- Interactive map of district boundaries since January 3, 2023
- Representative: Rick Crawford R–Jonesboro
- Area: 17,521 mi^{2} (45,380 km^{2})
- Distribution: 55.5% rural; 44.5% urban;
- Population (2024): 754,656
- Median household income: $52,325
- Ethnicity: 73.3% White; 17.3% Black; 4.2% Two or more races; 3.9% Hispanic; 0.7% Asian; 0.7% other;
- Occupation: 48.8% White-collar; 35% Blue-collar; 16.2% Gray-collar;
- Cook PVI: R+23

= Arkansas's 1st congressional district =

U.S. House district for Arkansas

Arkansas's 1st congressional district is a U.S. congressional district in eastern Arkansas that elects a representative to the United States House of Representatives. It is currently represented by Republican Rick Crawford. With a Cook Partisan Voting Index rating of R+23, it is the most Republican district in Arkansas, a state with an all-Republican congressional delegation.

== Political history ==
The Mississippi Delta became dominated by industrial agriculture in the 20th century, with cotton, rice, and soybeans by far the biggest exports from the region. The 1st District covers most of the Arkansas Delta area and stretches as far west as the Ozarks. The farming areas, despite their fertility, are generally poor by national standards. Jobs are limited and unemployment and undereducation are major issues. Rice farms receive substantial subsidies from the federal farming program. Three of the top five subsidy farms in the United States are in this district, and they have received more than $100 million since 1996.

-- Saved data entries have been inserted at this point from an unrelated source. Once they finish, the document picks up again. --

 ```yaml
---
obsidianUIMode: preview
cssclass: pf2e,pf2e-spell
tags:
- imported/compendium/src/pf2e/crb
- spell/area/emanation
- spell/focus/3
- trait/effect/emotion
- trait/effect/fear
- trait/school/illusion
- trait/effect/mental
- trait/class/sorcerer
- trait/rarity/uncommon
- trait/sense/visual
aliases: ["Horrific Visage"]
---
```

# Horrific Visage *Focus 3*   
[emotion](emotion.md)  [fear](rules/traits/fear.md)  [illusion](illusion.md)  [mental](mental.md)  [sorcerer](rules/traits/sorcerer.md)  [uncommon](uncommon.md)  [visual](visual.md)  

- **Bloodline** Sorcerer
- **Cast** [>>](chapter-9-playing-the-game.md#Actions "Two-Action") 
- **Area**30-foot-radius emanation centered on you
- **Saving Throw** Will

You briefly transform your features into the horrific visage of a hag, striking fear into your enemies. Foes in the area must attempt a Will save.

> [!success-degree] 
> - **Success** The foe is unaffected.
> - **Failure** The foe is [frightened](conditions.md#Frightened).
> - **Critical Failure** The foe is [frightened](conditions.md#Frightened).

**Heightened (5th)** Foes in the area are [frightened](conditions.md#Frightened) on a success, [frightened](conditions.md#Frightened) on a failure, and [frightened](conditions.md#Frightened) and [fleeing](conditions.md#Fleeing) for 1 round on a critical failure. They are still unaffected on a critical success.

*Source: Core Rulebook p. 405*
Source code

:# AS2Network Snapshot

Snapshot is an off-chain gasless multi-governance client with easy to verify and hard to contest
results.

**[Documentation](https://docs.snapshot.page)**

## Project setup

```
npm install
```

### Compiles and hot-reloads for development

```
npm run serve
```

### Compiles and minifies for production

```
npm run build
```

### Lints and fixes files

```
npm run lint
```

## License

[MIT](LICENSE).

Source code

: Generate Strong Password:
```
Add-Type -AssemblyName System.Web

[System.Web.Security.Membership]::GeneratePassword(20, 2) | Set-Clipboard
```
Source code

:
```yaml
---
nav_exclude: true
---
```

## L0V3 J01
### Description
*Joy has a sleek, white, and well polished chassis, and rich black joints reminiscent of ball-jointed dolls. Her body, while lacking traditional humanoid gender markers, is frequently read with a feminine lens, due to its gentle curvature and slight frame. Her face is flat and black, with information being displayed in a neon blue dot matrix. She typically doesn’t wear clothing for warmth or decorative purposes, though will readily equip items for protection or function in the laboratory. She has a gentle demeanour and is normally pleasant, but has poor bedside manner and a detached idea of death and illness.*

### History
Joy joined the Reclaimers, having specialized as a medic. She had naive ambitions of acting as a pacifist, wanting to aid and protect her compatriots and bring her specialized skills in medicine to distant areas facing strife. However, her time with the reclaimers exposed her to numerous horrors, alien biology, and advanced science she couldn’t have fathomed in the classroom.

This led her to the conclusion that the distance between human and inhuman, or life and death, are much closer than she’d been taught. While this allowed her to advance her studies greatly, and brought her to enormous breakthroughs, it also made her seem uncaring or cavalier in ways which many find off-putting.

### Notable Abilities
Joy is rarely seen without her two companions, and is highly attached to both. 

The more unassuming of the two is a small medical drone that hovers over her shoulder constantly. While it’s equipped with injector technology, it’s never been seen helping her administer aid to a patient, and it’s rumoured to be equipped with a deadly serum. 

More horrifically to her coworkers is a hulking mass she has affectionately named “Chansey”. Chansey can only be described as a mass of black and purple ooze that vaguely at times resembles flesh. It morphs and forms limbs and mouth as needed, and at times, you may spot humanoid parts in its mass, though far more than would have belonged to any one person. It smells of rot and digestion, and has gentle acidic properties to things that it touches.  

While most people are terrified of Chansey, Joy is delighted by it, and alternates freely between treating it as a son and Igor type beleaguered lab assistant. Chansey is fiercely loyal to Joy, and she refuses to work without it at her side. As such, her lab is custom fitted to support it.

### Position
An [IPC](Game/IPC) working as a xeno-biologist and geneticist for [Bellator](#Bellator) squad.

Some manufacturing has taken place in the region recently. Several auto parts factories were built in Marion, and Toyota has considered it as the site for its seventh North American plant. Jonesboro is the largest city. It is home to a sizable food processing industry, with companies such as Nestle and Frito-Lay sited here. Jonesboro is also home to Arkansas State University (ASU)-Jonesboro. While Jonesboro is dominated by conservative white Republican voters, as are some of the hill counties, African Americans in the Mississippi River Delta are committed Democratic voters. The district is the second poorest congressional district in Arkansas, with a median household income of $52,119, per a 2024 study.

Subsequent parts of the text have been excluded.